Identity & access control plane for TMS 2.0

Context

The Transport Management System is being rebuilt as TMS 2.0: an ecosystem of microservices replacing a legacy monolith. In the old world, authentication and authorization were handled by a single shared gateway with a static, role-based access model. A fixed set of roles, wired in at the edge, applied uniformly across everything behind it.

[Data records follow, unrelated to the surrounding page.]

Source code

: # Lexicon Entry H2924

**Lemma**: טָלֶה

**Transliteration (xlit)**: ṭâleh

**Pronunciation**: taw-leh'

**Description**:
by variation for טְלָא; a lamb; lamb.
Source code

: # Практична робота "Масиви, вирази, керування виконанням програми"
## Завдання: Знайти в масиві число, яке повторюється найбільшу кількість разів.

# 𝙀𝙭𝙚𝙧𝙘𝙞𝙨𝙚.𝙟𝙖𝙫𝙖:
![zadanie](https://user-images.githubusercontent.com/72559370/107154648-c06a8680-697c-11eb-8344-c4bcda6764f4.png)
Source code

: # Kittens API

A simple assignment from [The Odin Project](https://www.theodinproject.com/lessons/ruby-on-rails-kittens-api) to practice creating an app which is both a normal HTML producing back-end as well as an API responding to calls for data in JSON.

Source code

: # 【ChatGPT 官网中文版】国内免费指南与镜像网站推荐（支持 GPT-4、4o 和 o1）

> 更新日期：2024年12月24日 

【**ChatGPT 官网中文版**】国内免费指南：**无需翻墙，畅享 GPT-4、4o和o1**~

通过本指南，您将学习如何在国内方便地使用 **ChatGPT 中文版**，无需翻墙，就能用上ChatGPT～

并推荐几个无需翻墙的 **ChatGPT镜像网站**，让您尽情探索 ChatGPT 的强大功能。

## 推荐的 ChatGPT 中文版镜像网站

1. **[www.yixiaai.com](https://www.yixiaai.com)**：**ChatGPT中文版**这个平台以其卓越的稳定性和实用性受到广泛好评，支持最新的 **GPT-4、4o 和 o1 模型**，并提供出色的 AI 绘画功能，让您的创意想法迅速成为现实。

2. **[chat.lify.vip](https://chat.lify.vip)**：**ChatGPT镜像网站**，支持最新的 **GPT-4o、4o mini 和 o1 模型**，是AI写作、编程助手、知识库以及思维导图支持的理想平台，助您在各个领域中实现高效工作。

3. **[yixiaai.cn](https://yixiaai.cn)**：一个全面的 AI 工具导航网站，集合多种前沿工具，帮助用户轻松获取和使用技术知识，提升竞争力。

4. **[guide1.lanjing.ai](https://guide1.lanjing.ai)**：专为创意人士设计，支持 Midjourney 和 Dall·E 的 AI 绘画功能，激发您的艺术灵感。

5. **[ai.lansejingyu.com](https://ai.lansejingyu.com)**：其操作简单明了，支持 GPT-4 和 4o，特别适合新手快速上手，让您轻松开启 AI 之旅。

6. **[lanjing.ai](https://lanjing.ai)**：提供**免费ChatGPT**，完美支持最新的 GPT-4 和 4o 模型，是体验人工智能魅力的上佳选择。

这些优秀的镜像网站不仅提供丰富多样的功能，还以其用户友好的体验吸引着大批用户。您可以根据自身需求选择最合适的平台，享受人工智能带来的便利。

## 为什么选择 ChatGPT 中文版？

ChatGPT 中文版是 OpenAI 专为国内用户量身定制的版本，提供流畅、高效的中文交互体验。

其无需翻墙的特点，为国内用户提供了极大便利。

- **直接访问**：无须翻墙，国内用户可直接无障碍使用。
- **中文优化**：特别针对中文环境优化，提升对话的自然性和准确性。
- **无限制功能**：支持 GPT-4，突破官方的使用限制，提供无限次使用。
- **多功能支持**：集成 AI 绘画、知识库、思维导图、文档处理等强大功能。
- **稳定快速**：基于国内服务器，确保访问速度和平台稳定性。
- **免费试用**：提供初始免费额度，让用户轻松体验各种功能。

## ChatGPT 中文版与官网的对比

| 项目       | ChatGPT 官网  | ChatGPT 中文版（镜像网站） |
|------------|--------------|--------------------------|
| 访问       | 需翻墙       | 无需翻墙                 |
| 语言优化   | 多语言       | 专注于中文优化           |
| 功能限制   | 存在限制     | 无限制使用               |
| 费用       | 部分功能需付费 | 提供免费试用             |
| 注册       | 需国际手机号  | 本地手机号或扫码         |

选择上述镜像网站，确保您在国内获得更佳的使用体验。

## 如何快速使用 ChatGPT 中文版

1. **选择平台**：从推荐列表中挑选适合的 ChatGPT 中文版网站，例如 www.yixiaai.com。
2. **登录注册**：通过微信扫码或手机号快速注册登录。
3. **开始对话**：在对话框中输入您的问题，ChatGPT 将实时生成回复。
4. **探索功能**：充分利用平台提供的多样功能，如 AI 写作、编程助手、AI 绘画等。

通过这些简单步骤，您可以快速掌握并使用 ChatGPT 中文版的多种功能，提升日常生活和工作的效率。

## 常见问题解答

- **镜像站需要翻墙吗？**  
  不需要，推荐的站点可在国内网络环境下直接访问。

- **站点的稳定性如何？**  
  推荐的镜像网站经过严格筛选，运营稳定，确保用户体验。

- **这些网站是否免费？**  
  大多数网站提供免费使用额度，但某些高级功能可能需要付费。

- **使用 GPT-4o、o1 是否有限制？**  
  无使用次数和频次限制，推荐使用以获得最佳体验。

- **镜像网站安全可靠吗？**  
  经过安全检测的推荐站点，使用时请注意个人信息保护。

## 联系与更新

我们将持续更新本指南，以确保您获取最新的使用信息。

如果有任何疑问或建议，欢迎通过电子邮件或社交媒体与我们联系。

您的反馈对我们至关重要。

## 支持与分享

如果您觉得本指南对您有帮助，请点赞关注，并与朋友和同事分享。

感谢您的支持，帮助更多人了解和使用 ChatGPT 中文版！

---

That holds up until the system grows. Every new service inherited the same coarse role set, every access change meant editing one shared component, and a mistake there could affect the whole platform. The 2.0 rebuild was the chance to redo the access layer properly instead of carrying the old gateway forward.

The problem

A static-RBAC gateway couples identity (who is calling) to authorization (what they may do) and centralizes both in one place. As the number of services and the granularity of permissions grew, three things broke down:

Coarse roles. Real access needs were per-application and contextual; a shared role catalogue couldn't express them without sprawling.
One shared component. Authorization logic living at one gateway meant every team's access changes converged on the same fragile surface.
No clean migration path. Cutting the whole ecosystem over to a new model couldn't be a flag-day; it had to be incremental, with no unplanned downtime.

Options considered

Keep the static gateway, add roles

Cheapest in the short term: extend the existing role catalogue and middleware. Rejected because it doubles down on the coupling that was already failing and pushes the real cost into every future service.

Centralized authorization service (relationship-based)

A dedicated authz service modelling permissions as a relationship graph was a serious contender, expressive and good for fine-grained sharing. The trade-off is operational: another stateful service in the hot path, and a data model the consuming teams have to learn and keep in sync.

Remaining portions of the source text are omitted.